The choice of platform also counts immensely. IGA was working on handhelds And while the GBA was the hot thing to have back in it's day, (it was very much the ONLY thing to have, since Nintendo still had the stranglehold on the handheld market) the DS, with competition from the PSP, became branded as a kiddie system, that had kid games. people who before had only 1 choice, flocked to the Sony handheld that had superior hardware and was marketed as a cool system, while Nintendo was doing that thing with the apple style designs and casual market appeal.
TL;DR on that- the DS was, especially late into it's life, branded a system for little kids, so not as many people who would normally have bought CV games, bought them, because of the system. Not that the PSP actually fared much better when Konami tried it. But the PSp had a very weird sell in Japan.

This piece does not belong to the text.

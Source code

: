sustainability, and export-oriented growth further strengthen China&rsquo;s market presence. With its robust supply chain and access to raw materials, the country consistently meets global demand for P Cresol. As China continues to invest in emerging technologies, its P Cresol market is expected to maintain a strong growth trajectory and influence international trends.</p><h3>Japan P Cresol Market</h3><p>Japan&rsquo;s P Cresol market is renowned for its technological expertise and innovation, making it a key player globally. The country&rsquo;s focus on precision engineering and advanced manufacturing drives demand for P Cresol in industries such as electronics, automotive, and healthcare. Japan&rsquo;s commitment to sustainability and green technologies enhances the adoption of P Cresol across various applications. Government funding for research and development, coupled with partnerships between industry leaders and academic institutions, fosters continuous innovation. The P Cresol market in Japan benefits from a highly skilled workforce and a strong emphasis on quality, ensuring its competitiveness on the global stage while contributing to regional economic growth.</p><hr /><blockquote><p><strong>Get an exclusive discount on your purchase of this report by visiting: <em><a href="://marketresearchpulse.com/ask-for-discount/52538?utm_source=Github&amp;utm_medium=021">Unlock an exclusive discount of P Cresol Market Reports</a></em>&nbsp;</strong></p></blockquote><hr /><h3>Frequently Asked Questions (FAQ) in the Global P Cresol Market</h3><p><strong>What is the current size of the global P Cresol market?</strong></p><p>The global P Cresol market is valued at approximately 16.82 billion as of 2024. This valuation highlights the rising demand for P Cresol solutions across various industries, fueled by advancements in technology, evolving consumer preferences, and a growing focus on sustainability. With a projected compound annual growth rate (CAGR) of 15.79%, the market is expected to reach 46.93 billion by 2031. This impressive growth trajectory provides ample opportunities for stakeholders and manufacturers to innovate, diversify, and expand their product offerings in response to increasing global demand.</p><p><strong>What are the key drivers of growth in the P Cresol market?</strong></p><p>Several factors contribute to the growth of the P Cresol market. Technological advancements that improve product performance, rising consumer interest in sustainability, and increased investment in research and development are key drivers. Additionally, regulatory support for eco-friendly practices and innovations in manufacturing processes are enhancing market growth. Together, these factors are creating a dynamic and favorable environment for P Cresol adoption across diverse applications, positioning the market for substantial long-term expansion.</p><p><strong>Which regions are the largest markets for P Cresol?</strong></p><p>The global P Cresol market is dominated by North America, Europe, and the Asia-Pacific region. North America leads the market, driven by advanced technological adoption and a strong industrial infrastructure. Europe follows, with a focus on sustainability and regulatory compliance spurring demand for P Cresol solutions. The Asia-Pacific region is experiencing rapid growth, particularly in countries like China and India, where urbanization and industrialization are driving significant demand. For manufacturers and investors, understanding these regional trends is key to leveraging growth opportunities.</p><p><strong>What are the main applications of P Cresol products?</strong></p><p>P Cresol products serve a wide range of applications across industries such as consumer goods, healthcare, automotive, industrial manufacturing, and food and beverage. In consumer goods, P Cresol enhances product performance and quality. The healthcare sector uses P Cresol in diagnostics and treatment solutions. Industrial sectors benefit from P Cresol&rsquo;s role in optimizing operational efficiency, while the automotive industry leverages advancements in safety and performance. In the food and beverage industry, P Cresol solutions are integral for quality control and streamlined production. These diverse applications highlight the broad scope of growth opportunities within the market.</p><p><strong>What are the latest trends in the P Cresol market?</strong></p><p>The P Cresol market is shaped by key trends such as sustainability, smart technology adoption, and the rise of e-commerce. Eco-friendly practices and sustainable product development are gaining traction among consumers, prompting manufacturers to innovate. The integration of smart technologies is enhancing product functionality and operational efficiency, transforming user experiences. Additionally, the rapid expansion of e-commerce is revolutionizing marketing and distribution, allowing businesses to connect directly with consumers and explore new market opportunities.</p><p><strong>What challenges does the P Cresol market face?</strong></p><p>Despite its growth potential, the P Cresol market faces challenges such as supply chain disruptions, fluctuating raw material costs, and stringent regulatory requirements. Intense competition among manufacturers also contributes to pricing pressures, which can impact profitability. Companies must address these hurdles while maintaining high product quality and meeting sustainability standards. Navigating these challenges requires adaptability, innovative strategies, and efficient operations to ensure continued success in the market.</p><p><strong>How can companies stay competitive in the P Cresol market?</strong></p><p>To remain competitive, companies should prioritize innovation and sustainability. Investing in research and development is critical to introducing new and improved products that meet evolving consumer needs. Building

Console games meanwhile, are whats considered top shit, and IGA's foray into 3Dvania was received with mixed emotions. lament was alright, but didn't look that great, and was sort of weird. CoD compounded LoI's problems with more problems, including story and a character so blatantly trying to imitate Alucard that he makes Juste look tame by comparison.
Then Konami made the gamble on Judgement instead of the currently in early production Western pitch of a CV1 remake, which was re-branded an original IP as a result. E3 was all about Judgement for Konami that time, with Lords of Shadow the side next gen game. It was a Symphony moment, basically. They bet on Judgement, with LoS as the side game, and judgement was a critical flop, while Lords of Shadow went on to become a best seller when it released.
From there, business sense. IGA's games got worse and worse results, while the outsourced studio got great results. So IGA was given a last chance, which turned out to be CVHD as an experiment. It predictably got mixed reception for different reasons, and was overshadowed by Lords of Shadow.
The promotion on LoS was also really well done. I don't recall CV having that level of promotion before.
So there, that's my 2 cents. Well, more like 10 bucks.